Professor Leo aus Halle ist seit einiger Zeit der Vertraute des Königs. Beide studiren gemeinschaftlich die Geschichte der französischen Revolution und haben einen Plan entworfen, damit dem Könige nicht das Schicksal Ludwig XVI, widerfährt. Leo hat dem Könige in den Kopf gesetzt, daß wenn er den Klubs und der Nationalversammlung noch länger ihren Willen läßt, wie dies im Laufe der vergangenen 6 Monate geschehen, so würde unfehlbar das Schicksal Ludwig XVI. ihn ereilen. Der große Professor Leo hat daher den König bestimmt, sich der Nationalversammlung vermittelst der gegenwärtigen Gewaltstreiche zu entledigen und mit diesen Gewaltstreichen dem Lande und der Welt zu zeigen, wie groß die Macht des Königs noch sei, daß er allein die Souverainetät besitzt, und daß das preußische Volk demüthigst und dankbar diejenige Verfassung annehme, die dem Volke vom Könige geschenkt werden wird. — Die octroyirte Verfassung, welche eine Uebersetzung der belgischen sein soll und sich in der Geheimen Decker'schen Ober-Hof-Buchdruckerei schon unter der Presse befindet, — sie wird das Ziel sein, wo der Professor Leo das preußische Volk und die Dynastie Hohenzollern ein Jahrhundert lang ausruhen lassen will von den Stürmen des Jahres 1848. — Der Abgeordnete Reichensperger und Genossen, der große Hauptredakteur der Köln. Zeitung und die ganze Bourgeoisie werden freudig einstimmen in die glückliche Lösung der Frage. Hr. Brüggemann hat sich aber diesmal ebenso geirrt, wie er dies schon so oft im Laufe des Jahres 1843 gethan hat.
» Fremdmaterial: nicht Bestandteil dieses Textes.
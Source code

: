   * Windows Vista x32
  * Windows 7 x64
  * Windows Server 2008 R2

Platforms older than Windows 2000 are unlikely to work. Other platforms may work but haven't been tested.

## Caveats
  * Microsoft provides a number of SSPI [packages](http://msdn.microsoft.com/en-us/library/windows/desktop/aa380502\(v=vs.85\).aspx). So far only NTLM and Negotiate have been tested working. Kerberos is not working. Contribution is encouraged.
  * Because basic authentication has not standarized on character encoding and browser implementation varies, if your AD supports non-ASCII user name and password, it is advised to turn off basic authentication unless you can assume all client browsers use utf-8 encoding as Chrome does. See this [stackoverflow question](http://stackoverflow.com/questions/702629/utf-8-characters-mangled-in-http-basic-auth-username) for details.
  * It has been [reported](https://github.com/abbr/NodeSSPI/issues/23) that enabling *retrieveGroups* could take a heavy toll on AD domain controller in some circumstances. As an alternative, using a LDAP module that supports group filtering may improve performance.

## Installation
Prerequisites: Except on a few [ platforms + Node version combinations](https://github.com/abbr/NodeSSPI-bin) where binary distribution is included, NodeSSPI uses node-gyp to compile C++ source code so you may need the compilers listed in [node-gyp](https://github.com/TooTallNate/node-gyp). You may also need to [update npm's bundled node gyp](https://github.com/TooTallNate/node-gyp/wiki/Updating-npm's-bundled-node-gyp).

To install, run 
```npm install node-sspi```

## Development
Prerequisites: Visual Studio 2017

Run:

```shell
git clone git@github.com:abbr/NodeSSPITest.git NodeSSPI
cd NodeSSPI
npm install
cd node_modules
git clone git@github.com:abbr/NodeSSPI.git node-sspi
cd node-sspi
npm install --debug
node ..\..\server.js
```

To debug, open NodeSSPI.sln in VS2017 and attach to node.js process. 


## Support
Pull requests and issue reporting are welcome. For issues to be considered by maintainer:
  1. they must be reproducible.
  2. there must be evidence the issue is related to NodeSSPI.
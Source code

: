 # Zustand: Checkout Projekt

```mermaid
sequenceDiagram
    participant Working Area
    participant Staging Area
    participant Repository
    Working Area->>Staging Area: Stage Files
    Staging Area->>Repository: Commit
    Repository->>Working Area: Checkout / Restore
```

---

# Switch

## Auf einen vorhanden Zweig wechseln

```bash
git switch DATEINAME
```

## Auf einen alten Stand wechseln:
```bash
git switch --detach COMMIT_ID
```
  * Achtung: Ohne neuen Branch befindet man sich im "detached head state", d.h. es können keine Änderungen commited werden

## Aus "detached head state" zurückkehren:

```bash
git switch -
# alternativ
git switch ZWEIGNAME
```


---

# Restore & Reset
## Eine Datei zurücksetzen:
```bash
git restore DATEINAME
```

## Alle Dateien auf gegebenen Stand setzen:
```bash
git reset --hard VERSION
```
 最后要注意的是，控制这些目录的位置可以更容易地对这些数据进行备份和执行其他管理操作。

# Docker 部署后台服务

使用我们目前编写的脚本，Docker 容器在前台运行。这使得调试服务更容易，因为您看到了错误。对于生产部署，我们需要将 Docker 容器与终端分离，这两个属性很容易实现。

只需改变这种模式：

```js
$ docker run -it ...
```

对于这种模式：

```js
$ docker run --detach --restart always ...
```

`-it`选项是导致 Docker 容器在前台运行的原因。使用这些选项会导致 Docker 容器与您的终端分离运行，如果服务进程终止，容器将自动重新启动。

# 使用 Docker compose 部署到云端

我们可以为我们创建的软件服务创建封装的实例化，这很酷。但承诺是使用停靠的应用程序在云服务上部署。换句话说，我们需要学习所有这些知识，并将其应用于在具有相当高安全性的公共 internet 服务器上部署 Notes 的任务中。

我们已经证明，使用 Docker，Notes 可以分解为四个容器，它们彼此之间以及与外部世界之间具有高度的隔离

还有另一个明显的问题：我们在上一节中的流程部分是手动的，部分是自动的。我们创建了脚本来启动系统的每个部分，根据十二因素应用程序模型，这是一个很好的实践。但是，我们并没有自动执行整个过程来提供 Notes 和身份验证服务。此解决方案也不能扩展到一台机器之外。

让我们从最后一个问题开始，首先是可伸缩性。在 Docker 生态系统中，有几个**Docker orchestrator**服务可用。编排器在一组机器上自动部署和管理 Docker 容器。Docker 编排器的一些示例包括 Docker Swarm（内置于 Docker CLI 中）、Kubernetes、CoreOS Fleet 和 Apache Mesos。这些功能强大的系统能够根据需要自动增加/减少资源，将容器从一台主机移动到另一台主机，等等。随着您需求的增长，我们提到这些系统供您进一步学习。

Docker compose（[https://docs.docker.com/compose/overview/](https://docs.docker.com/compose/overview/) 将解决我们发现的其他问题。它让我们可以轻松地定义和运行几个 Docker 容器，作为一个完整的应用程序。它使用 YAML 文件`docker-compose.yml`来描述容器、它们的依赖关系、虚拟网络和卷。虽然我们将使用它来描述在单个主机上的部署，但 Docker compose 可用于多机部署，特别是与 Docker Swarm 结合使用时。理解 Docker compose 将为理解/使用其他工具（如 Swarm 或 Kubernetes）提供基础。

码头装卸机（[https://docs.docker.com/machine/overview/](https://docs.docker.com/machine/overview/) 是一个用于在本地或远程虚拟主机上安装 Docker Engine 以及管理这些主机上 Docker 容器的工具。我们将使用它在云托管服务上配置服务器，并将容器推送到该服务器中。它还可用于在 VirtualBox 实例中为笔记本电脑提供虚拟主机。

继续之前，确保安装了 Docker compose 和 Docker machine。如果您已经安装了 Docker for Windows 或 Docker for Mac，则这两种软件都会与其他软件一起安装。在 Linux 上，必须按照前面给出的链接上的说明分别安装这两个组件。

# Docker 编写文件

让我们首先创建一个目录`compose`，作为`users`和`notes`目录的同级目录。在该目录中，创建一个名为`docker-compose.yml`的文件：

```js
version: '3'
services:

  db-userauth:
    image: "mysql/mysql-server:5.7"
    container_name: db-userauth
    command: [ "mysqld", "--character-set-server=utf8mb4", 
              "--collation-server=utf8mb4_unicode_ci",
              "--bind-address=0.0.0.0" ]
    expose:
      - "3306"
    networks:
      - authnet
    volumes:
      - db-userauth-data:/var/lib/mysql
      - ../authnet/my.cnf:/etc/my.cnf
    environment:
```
Der erste Staatsanwalt Sethe und der Polizeipräsident von Bardeleben sollen beide, wie wir aus sicherer Quelle erfahren haben, ihre Aemter niedergelegt haben. Wrangel soll diesen Männern, die doch sonst nicht sehr scrupelhaft sich benahmen, Dinge zugemuthet haben, die jeden Ehrenmann erröthen machen mußten und die sich gegen alles Recht und Gesetz auflehnen.
Die Executions-Detachements, welche die Waffen aus den Häusern abholen, benehmen sich sehr höflich; der Unteroffizier geht ins Haus und nimmt wenn er etwas bekommt; wo man vorgiebt keine Waffen zu besitzen entfernt man sich ruhig. Nur diejenigen, welche sich ungestüm betragen, werden, dann und wann verhaftet. Auf diese Art sollen die bekannten Demokraten Bisky, Oschatz, Lipke u. A. verhaftet sein.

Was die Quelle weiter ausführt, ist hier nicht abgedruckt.